January 21, 202117 min read
Intimidating: that was the reputation of the “Ice Man.”
At software powerhouse PTC in 1995, where John McMahon ran worldwide sales, both his nickname and reputation preceded him. Outwardly, he looked tough and played the part. What was easily missed under the surface, however, was his generosity.
John’s true defining characteristic – as I learned over time – was how much he cared about developing talent. I’ve been a grateful beneficiary ever since. And now I’m pleased to share his wisdom with others.
John’s commitment to mentoring propelled the careers of an entire generation of sales leaders and CROs. Sitting down to talk recently, I asked him where his own journey began – and about the key lessons he has learned along the way to building a winning sales culture.

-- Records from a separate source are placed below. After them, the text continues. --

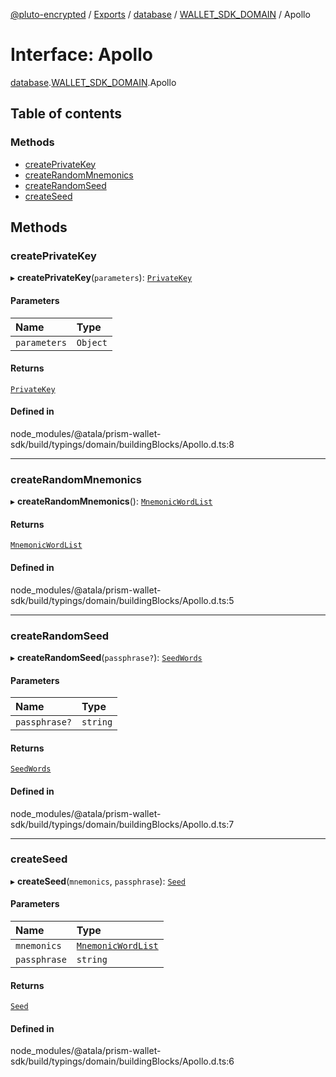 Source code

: [@pluto-encrypted](../README.md) / [Exports](../modules.md) / [database](../modules/database.md) / [WALLET\_SDK\_DOMAIN](../modules/database.WALLET_SDK_DOMAIN.md) / Apollo

# Interface: Apollo

[database](../modules/database.md).[WALLET\_SDK\_DOMAIN](../modules/database.WALLET_SDK_DOMAIN.md).Apollo

## Table of contents

### Methods

- [createPrivateKey](database.WALLET_SDK_DOMAIN.Apollo.md#createprivatekey)
- [createRandomMnemonics](database.WALLET_SDK_DOMAIN.Apollo.md#createrandommnemonics)
- [createRandomSeed](database.WALLET_SDK_DOMAIN.Apollo.md#createrandomseed)
- [createSeed](database.WALLET_SDK_DOMAIN.Apollo.md#createseed)

## Methods

### createPrivateKey

▸ **createPrivateKey**(`parameters`): [`PrivateKey`](../classes/database.WALLET_SDK_DOMAIN.PrivateKey.md)

#### Parameters

| Name | Type |
| :------ | :------ |
| `parameters` | `Object` |

#### Returns

[`PrivateKey`](../classes/database.WALLET_SDK_DOMAIN.PrivateKey.md)

#### Defined in

node_modules/@atala/prism-wallet-sdk/build/typings/domain/buildingBlocks/Apollo.d.ts:8

___

### createRandomMnemonics

▸ **createRandomMnemonics**(): [`MnemonicWordList`](../modules/database.WALLET_SDK_DOMAIN.md#mnemonicwordlist)

#### Returns

[`MnemonicWordList`](../modules/database.WALLET_SDK_DOMAIN.md#mnemonicwordlist)

#### Defined in

node_modules/@atala/prism-wallet-sdk/build/typings/domain/buildingBlocks/Apollo.d.ts:5

___

### createRandomSeed

▸ **createRandomSeed**(`passphrase?`): [`SeedWords`](database.WALLET_SDK_DOMAIN.SeedWords.md)

#### Parameters

| Name | Type |
| :------ | :------ |
| `passphrase?` | `string` |

#### Returns

[`SeedWords`](database.WALLET_SDK_DOMAIN.SeedWords.md)

#### Defined in

node_modules/@atala/prism-wallet-sdk/build/typings/domain/buildingBlocks/Apollo.d.ts:7

___

### createSeed

▸ **createSeed**(`mnemonics`, `passphrase`): [`Seed`](database.WALLET_SDK_DOMAIN.Seed.md)

#### Parameters

| Name | Type |
| :------ | :------ |
| `mnemonics` | [`MnemonicWordList`](../modules/database.WALLET_SDK_DOMAIN.md#mnemonicwordlist) |
| `passphrase` | `string` |

#### Returns

[`Seed`](database.WALLET_SDK_DOMAIN.Seed.md)

#### Defined in

node_modules/@atala/prism-wallet-sdk/build/typings/domain/buildingBlocks/Apollo.d.ts:6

Luca, I was an electrical engineering student and quickly realized I was never going to be the best at engineering because I wasn’t as smart as many of the other students but, more importantly, I just wasn’t passionate about engineering. In my senior year of college, I was president of the student chapter of the IEEE and ran a panel discussion for the students with engineers from different companies and different disciplines. When the panel discussion was complete, students could have dinner with the engineers, and the only seat left was with a person from sales who seemed like someone I could easily socialize with. The conversation piqued my interest in sales and even more so when I found out many sales people made more money than most engineers.
The PTC team was created by a maniacal focus on fundamentals. Most sales organizations believe they practice the fundamentals well, but don’t truly dedicate their team to the difficult discipline of the details of the fundamentals. At PTC, the fundamentals were recruiting, development, leadership, and forecasting accuracy. All of which were constructed by relentless qualification of everything and everybody, and based entirely on a “refuse to lose” mentality.

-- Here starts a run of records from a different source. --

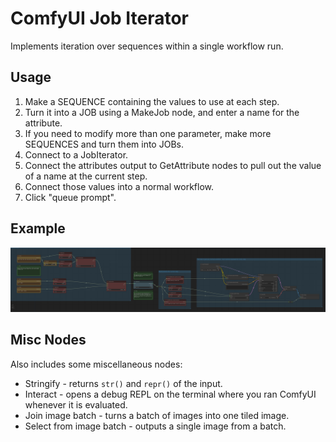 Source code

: # ComfyUI Job Iterator

Implements iteration over sequences within a single workflow run.

## Usage

1. Make a SEQUENCE containing the values to use at each step.
2. Turn it into a JOB using a MakeJob node, and enter a name for the attribute.
3. If you need to modify more than one parameter, make more SEQUENCES and turn them into JOBs.
4. Connect to a JobIterator.
5. Connect the attributes output to GetAttribute nodes to pull out the value of a name at the current step.
6. Connect those values into a normal workflow.
7. Click "queue prompt".

## Example

![workflow embedded](job-iterator-example.png)

## Misc Nodes

Also includes some miscellaneous nodes:

* Stringify - returns `str()` and `repr()` of the input.
* Interact - opens a debug REPL on the terminal where you ran ComfyUI whenever it is evaluated.
* Join image batch - turns a batch of images into one tiled image.
* Select from image batch - outputs a single image from a batch. 
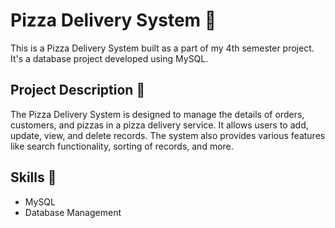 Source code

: # Pizza Delivery System :pizza:

This is a Pizza Delivery System built as a part of my 4th semester project. It's a database project developed using MySQL.

## Project Description :page_facing_up:

The Pizza Delivery System is designed to manage the details of orders, customers, and pizzas in a pizza delivery service. It allows users to add, update, view, and delete records. The system also provides various features like search functionality, sorting of records, and more.

## Skills :muscle:

- MySQL
- Database Management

That all sounds easy and you might say, “everyone does that,” but in most cases the fundamentals are overlooked. Understanding, training, and driving discipline around fundamentals were elements we consistently lived and breathed. Let me give you an example: At every single sales leader meeting – every week, every month, every quarter, every year – we went into deep details on recruiting, the people, and the forecast. Deep inspection on a potential recruit’s capabilities versus the hiring profile, an extensive inspection of current reps’ strengths and weaknesses, and an absolutely exhaustive qualification of every deal on the forecast. This focus forced people to be completely and totally prepared for the meetings. You needed to be intimate with all the strengths and weaknesses of your people, potential recruits, and the details on every single deal on your forecast. It was through this relentless qualification of every detail that people were forced to internalize lessons learned. More importantly, they internalized the minute details, the difference makers, which in turn allowed them to perform at a higher level by recruiting only the best people, training people’s weaknesses, and maniacally qualifying deals.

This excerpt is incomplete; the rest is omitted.